Today #MeToo is a significant movement using Facebook, Instagram, and Twitter to address sexual harassment and sexual assault and abuse. People are telling their stories about what happened to them. The stories are from the victim’s childhoods, teens, and adulthood. Many of the stories are hard to hear! Many of the people who were responsible for these acts were:

  • Family members
  • Church members
  • Coworkers
  • Employer’s
  • Strangers
  • Neighbors and many more

The #MeToo movement has encouraged people throughout the country to come forward and get their stories on the record. People are paying attention now more than at any time in the past.

6. Sexual exploitation

In sexual exploitation, an offender engages in the non-consensual or abusive sexual advantage of another person. Forms of sexual exploitation include:

  • Sending inappropriate sexual content via electronic media
  • Exposing a person’s body parts without their consent
  • Video or audio taping of sexual activity
  • Distributing of someone nudes photos without their consent
  • Knowingly transmitting STI or STDs
  • prostituting another person
  • Invasion of sexual privacy.

7. Stalking

Stalking is a form of sexual misconduct that entails engaging in any behavior that would cause another individual to fear for their safety or suffer emotional distress. The staking can be direct, indirect, or through a third party. Stalkers can act through monitors, devices, surveillance, or threats. It might include:

  • Following someone without their knowledge or consent
  • Monitoring or observing an individual
  • Trespassing into a person’s residence or place of work
  • Engaging in any unwelcome contact.

8. What’s considered sexual activity?

Sexual activity is an action that induces sexual arousal and can be between two persons and a group. The sexual activity involving one person is known as a solitary activity, while the one that includes more than one person is a socio-sexual activity. The significant themes in sexual misconduct involve:


This is where the victims feel they are at the mercy of an individual more powerful than they are, and lack of submission might result in negative consequences.

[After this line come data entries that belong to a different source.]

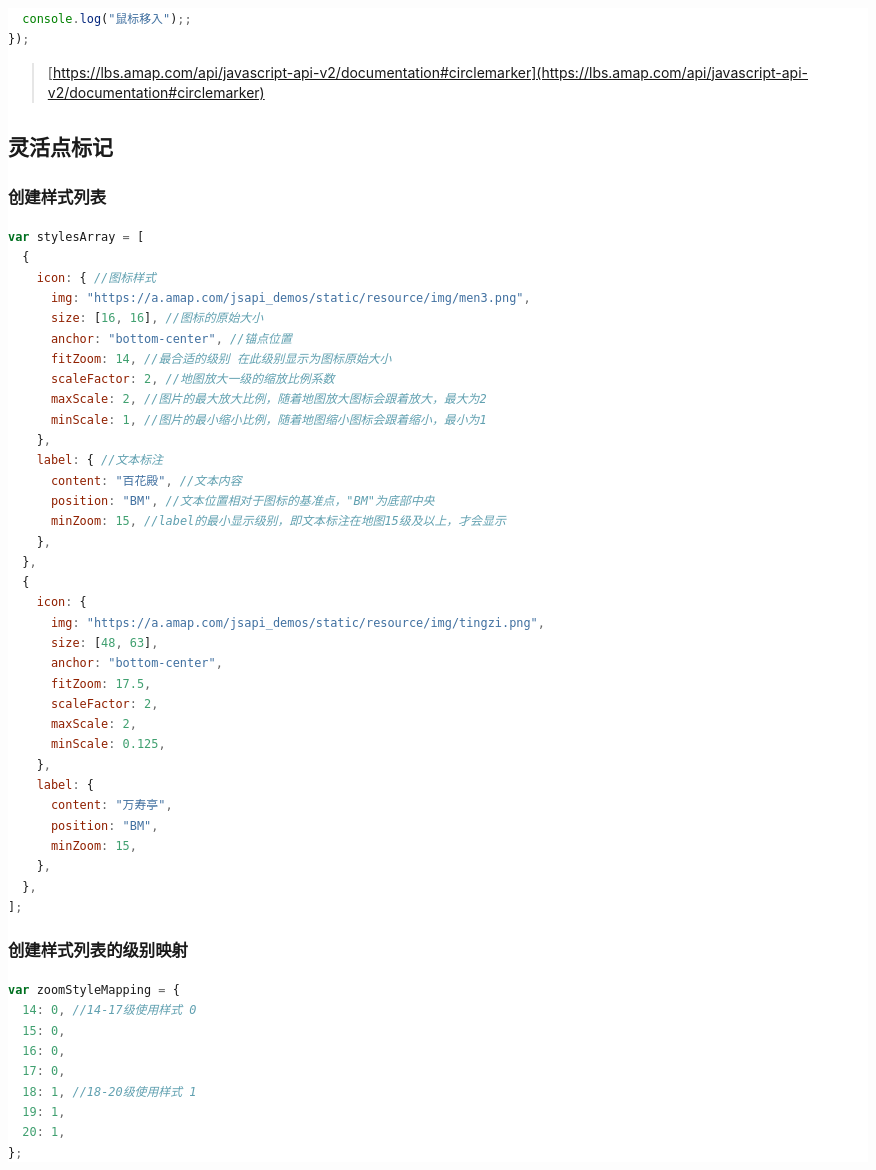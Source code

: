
 ```javascript
  console.log("鼠标移入");;
});       
```

> [https://lbs.amap.com/api/javascript-api-v2/documentation#circlemarker](https://lbs.amap.com/api/javascript-api-v2/documentation#circlemarker)

<a name="jXQos"></a>
## 灵活点标记
<a name="fzx60"></a>
### 创建样式列表
```javascript
var stylesArray = [
  {
    icon: { //图标样式
      img: "https://a.amap.com/jsapi_demos/static/resource/img/men3.png",
      size: [16, 16], //图标的原始大小
      anchor: "bottom-center", //锚点位置
      fitZoom: 14, //最合适的级别 在此级别显示为图标原始大小
      scaleFactor: 2, //地图放大一级的缩放比例系数 
      maxScale: 2, //图片的最大放大比例，随着地图放大图标会跟着放大，最大为2
      minScale: 1, //图片的最小缩小比例，随着地图缩小图标会跟着缩小，最小为1
    },
    label: { //文本标注
      content: "百花殿", //文本内容
      position: "BM", //文本位置相对于图标的基准点，"BM"为底部中央
      minZoom: 15, //label的最小显示级别，即文本标注在地图15级及以上，才会显示
    },
  },
  {
    icon: {
      img: "https://a.amap.com/jsapi_demos/static/resource/img/tingzi.png",
      size: [48, 63],
      anchor: "bottom-center",
      fitZoom: 17.5,
      scaleFactor: 2,
      maxScale: 2,
      minScale: 0.125,
    },
    label: {
      content: "万寿亭",
      position: "BM",
      minZoom: 15,
    },
  },
];
```
<a name="JCZUI"></a>
### 创建样式列表的级别映射
```javascript
var zoomStyleMapping = {
  14: 0, //14-17级使用样式 0
  15: 0,
  16: 0,
  17: 0,
  18: 1, //18-20级使用样式 1
  19: 1,
  20: 1,
};
```
<a name="x8RR8"></a>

Where violence happens, especially in cases where individuals are involved in a romantic relationship. An example would be rape in cases where the people are married.


Even though rape is a violation of the law, many people fail to report the rape. There are lots of reasons why rape goes unreported. Here are some examples:

  • The victim is blamed for the rape
  • The victim feels they won’t be believed.
  • People will ask why you were in that location during that time of night?
  • You will be asked why were you dressing the way you were?

9. Intimidation

Intimidation is a theme that arises in sexual misconduct since it is a technique that offenders use in incidences such as sexual assault or sexual harassment. Sexual assault and sexual rape assault is a severe violation of the law covered under 10 U.S. Code 920, Art. 120.

If you are in immediate danger of being sexually assaulted, call 911. If you need help over the phone, call 1-800-656-HOPE (4673).

National Sexual Assault Telephone Hotline (RAINN)


Sexual misconduct is widespread in society at workplaces and even in the streets, but most people remain silent about it. The victims are majorly reluctant to speak up due to the consequences of reporting, such as loss of job and sometimes threats on their life. Solutions such as education, awareness of sexual misconduct, and the likes can help reduce the prevalence as well as enable victims to speak out against sexual misconduct.


Select the best answer: People responsible for acts of sexual assault, sexual harassment, and abuse include all of the following except:

  1. Strangers.
  2. Employer’s.
  3. Coworkers.
  4. Family members.
  5. Small children.

Answer key: See #MeToo sexual harassment, sexual assault, and abuse misconduct.